A GOVERNMENT committee will today issue a long-awaited report on the possibilities of producing biomass energy from vegetable sources - but already, doubts are being raised by conservation groups.
...policies to boost bioenergy are only justifiable if significant and proven greenhouse emissions cuts are made and if their production does not cause unacceptable harm to wildlife
RSPB
The Government is believed to be anxious to set a target of producing 10% of the nation's fuel needs - electricity or a diesel-type oil for vehicles - from vegetable products and it is a plan heavily backed by the country's farmers.
As food production dwindles, the agricultural industry believes there is a huge future in producing energy from crops like oil seed rape - which has already been converted into a fuel for diesel engines - or fast-growing timber to fire power stations.

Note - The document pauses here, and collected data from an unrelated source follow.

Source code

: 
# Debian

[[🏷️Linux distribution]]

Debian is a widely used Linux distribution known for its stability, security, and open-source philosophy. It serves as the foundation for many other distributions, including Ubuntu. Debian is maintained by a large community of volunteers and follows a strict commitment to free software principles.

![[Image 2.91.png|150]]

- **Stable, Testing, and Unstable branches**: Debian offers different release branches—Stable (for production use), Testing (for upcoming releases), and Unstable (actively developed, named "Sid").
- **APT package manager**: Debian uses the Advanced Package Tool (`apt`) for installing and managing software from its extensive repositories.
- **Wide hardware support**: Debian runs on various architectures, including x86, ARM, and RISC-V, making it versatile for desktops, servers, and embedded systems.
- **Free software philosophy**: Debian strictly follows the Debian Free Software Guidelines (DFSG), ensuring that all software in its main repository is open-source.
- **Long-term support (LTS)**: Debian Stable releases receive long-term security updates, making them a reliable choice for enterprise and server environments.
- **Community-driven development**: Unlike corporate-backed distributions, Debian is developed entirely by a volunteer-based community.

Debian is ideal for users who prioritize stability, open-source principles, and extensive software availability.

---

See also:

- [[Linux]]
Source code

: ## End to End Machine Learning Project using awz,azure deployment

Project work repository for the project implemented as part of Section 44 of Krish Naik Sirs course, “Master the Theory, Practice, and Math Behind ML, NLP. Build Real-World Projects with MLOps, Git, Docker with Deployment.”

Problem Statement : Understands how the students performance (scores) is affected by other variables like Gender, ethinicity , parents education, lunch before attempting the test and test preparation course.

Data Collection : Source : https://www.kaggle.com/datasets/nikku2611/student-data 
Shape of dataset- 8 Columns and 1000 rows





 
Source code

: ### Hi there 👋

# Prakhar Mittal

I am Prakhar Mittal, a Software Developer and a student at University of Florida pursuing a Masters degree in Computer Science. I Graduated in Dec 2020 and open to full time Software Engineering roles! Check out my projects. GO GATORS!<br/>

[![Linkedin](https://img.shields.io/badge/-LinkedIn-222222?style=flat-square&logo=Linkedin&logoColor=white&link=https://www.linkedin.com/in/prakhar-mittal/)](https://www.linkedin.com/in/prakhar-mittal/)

As well as cutting oil and natural gas imports from some of the world's most unstable hotspots, bioenergy also has the huge benefit of sustainability: land used to produce such crops can be used over and over again.
But there is a downside, says the Royal Society for the Protection of Birds, Europe's biggest conservation group, in a statement issued to coincide with the select committee's findings.
Biomass fuels can actually produce more greenhouse gasses than fossil fuels in some circumstances, says the RSPB, whose statement asks if this so-called "green energy" is in fact a "red herring."
"The RSPB believes that policies to boost bioenergy are only justifiable if significant and proven greenhouse emissions cuts are made and if their production does not cause unacceptable harm to wildlife," it concludes.